(Items from a data source)
:::
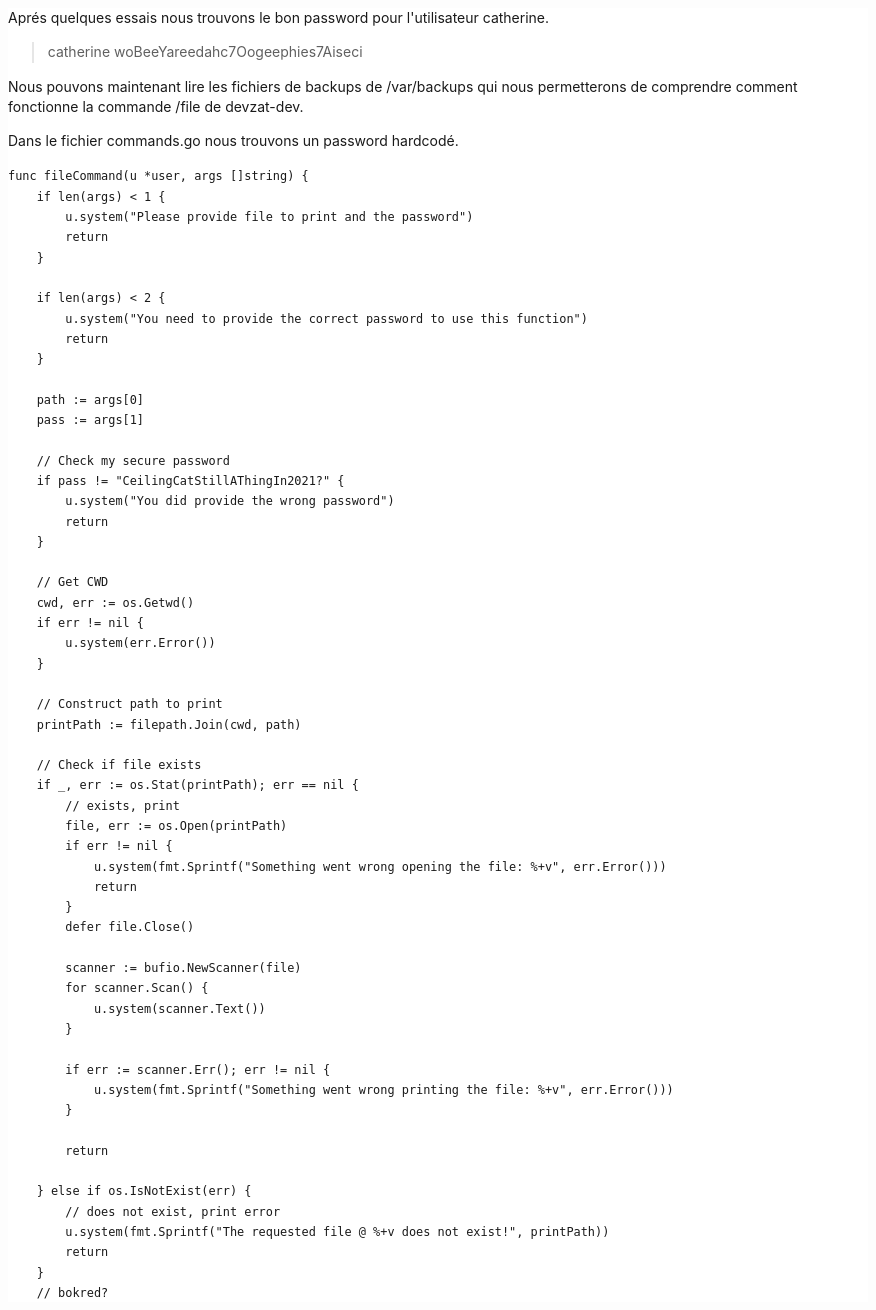 Aprés quelques essais nous trouvons le bon password pour l'utilisateur catherine.
> catherine woBeeYareedahc7Oogeephies7Aiseci

Nous pouvons maintenant lire les fichiers de backups de /var/backups qui nous permetterons
de comprendre comment fonctionne la commande /file de devzat-dev.

Dans le fichier commands.go nous trouvons un password hardcodé.

```
func fileCommand(u *user, args []string) {
	if len(args) < 1 {
		u.system("Please provide file to print and the password")
		return
	}

	if len(args) < 2 {
		u.system("You need to provide the correct password to use this function")
		return
	}

	path := args[0]
	pass := args[1]

	// Check my secure password
	if pass != "CeilingCatStillAThingIn2021?" {
		u.system("You did provide the wrong password")
		return
	}

	// Get CWD
	cwd, err := os.Getwd()
	if err != nil {
		u.system(err.Error())
	}

	// Construct path to print
	printPath := filepath.Join(cwd, path)

	// Check if file exists
	if _, err := os.Stat(printPath); err == nil {
		// exists, print
		file, err := os.Open(printPath)
		if err != nil {
			u.system(fmt.Sprintf("Something went wrong opening the file: %+v", err.Error()))
			return
		}
		defer file.Close()

		scanner := bufio.NewScanner(file)
		for scanner.Scan() {
			u.system(scanner.Text())
		}

		if err := scanner.Err(); err != nil {
			u.system(fmt.Sprintf("Something went wrong printing the file: %+v", err.Error()))
		}

		return

	} else if os.IsNotExist(err) {
		// does not exist, print error
		u.system(fmt.Sprintf("The requested file @ %+v does not exist!", printPath))
		return
	}
	// bokred?
```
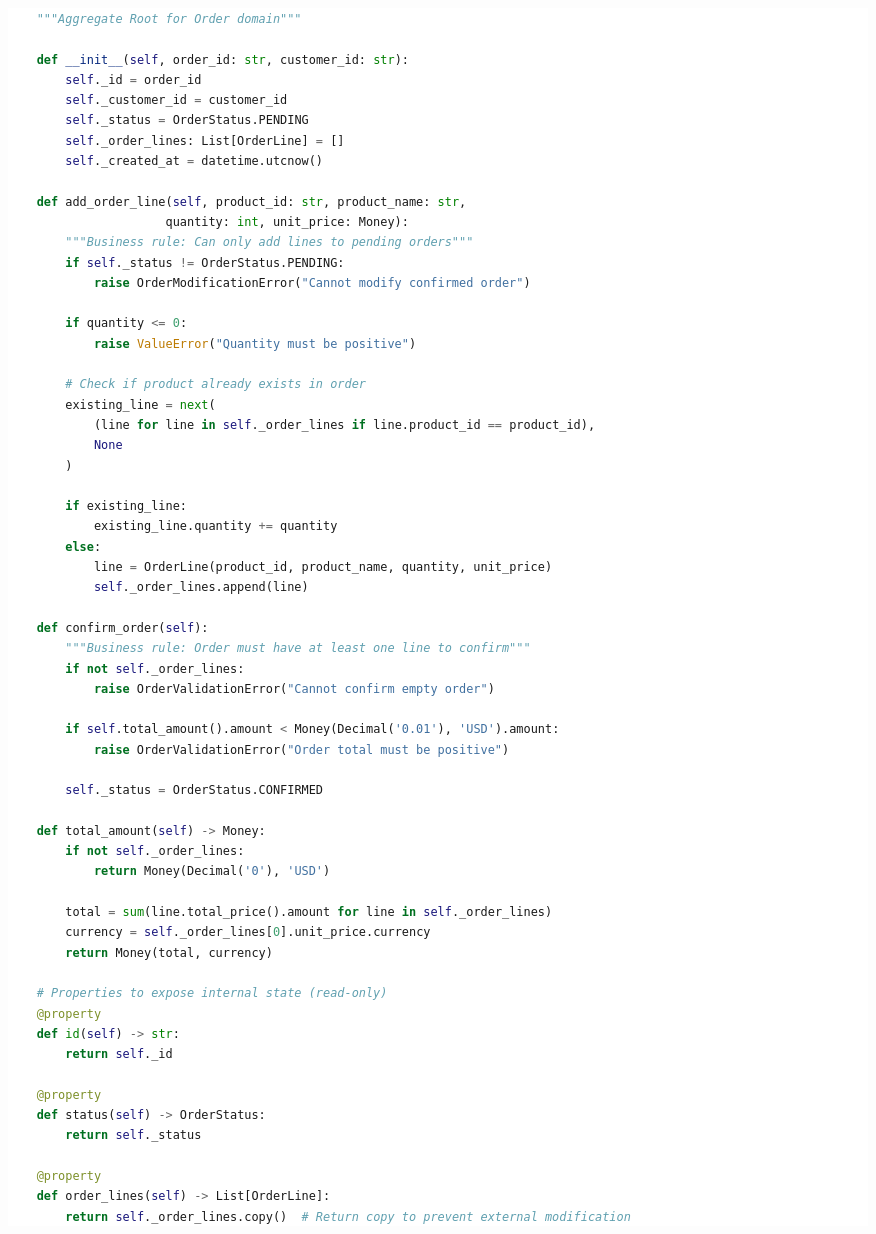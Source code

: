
 ```python
    """Aggregate Root for Order domain"""
    
    def __init__(self, order_id: str, customer_id: str):
        self._id = order_id
        self._customer_id = customer_id
        self._status = OrderStatus.PENDING
        self._order_lines: List[OrderLine] = []
        self._created_at = datetime.utcnow()
    
    def add_order_line(self, product_id: str, product_name: str, 
                      quantity: int, unit_price: Money):
        """Business rule: Can only add lines to pending orders"""
        if self._status != OrderStatus.PENDING:
            raise OrderModificationError("Cannot modify confirmed order")
        
        if quantity <= 0:
            raise ValueError("Quantity must be positive")
        
        # Check if product already exists in order
        existing_line = next(
            (line for line in self._order_lines if line.product_id == product_id), 
            None
        )
        
        if existing_line:
            existing_line.quantity += quantity
        else:
            line = OrderLine(product_id, product_name, quantity, unit_price)
            self._order_lines.append(line)
    
    def confirm_order(self):
        """Business rule: Order must have at least one line to confirm"""
        if not self._order_lines:
            raise OrderValidationError("Cannot confirm empty order")
        
        if self.total_amount().amount < Money(Decimal('0.01'), 'USD').amount:
            raise OrderValidationError("Order total must be positive")
        
        self._status = OrderStatus.CONFIRMED
    
    def total_amount(self) -> Money:
        if not self._order_lines:
            return Money(Decimal('0'), 'USD')
        
        total = sum(line.total_price().amount for line in self._order_lines)
        currency = self._order_lines[0].unit_price.currency
        return Money(total, currency)
    
    # Properties to expose internal state (read-only)
    @property
    def id(self) -> str:
        return self._id
    
    @property
    def status(self) -> OrderStatus:
        return self._status
    
    @property
    def order_lines(self) -> List[OrderLine]:
        return self._order_lines.copy()  # Return copy to prevent external modification
```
:::
# [DIRECTIONS]
Lines above that include the string "Something" need to be copied.

# [WRITTEN ANSWER]
			u.system(fmt.Sprintf("Something went wrong opening the file: %+v", err.Error()))
			u.system(fmt.Sprintf("Something went wrong printing the file: %+v", err.Error()))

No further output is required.